WORK INSTRUCTIONS: Run through the records and, wherever a line holds the word "Legal", return that line.

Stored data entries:

____

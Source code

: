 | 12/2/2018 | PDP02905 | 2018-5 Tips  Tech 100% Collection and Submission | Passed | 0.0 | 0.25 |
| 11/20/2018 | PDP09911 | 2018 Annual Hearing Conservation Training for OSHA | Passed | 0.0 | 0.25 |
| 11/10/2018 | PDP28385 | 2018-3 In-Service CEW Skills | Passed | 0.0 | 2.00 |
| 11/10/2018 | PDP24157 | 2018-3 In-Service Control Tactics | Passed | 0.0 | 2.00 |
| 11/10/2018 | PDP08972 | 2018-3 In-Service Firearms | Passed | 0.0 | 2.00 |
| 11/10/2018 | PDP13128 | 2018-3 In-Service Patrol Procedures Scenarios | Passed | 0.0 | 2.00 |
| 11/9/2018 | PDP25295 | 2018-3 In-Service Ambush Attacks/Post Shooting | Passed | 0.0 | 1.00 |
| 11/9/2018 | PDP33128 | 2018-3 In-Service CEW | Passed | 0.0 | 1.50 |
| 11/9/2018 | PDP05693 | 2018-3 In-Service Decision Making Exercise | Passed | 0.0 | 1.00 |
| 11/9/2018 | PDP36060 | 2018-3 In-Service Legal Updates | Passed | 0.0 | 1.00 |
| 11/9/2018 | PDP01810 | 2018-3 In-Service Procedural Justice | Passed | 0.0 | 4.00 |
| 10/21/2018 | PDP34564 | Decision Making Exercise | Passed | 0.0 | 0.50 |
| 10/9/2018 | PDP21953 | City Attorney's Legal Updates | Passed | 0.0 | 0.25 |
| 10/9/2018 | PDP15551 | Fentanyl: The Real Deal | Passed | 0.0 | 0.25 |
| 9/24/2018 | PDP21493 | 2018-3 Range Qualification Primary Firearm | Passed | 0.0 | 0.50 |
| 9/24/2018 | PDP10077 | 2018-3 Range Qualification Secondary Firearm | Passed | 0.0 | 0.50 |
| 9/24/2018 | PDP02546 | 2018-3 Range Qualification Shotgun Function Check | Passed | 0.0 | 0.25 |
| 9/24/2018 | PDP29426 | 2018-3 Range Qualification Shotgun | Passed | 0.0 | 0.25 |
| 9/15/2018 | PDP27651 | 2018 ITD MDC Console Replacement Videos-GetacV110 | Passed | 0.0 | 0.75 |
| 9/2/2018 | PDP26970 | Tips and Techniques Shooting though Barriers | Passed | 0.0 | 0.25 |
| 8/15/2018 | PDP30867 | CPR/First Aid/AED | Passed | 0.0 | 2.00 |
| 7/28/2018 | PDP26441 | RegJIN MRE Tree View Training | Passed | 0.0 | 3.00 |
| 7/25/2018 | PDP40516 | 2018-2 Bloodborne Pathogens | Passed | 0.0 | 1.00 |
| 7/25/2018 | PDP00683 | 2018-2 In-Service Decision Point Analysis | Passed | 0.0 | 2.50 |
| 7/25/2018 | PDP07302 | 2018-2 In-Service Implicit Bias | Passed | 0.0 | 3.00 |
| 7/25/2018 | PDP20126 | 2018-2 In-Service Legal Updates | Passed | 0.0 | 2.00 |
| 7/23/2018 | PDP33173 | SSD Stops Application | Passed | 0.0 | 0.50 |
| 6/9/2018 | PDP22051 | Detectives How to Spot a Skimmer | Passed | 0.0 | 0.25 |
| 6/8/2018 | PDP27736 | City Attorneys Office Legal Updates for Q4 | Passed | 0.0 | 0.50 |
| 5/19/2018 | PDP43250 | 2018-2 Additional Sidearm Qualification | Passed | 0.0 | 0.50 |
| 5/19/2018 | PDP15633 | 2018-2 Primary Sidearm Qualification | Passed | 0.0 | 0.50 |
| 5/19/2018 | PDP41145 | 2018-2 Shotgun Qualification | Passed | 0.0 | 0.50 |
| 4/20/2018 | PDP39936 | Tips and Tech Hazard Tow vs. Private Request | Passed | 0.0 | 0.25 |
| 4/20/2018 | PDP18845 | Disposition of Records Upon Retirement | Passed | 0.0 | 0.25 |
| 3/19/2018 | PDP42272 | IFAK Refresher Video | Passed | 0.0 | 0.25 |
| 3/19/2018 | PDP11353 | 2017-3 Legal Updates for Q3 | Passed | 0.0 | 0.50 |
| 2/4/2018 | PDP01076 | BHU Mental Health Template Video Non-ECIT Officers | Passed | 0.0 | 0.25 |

____

RESPONSE TO THE TASK:
| 11/9/2018 | PDP36060 | 2018-3 In-Service Legal Updates | Passed | 0.0 | 1.00 |
| 10/9/2018 | PDP21953 | City Attorney's Legal Updates | Passed | 0.0 | 0.25 |
| 7/25/2018 | PDP20126 | 2018-2 In-Service Legal Updates | Passed | 0.0 | 2.00 |
| 6/8/2018 | PDP27736 | City Attorneys Office Legal Updates for Q4 | Passed | 0.0 | 0.50 |
| 3/19/2018 | PDP11353 | 2017-3 Legal Updates for Q3 | Passed | 0.0 | 0.50 |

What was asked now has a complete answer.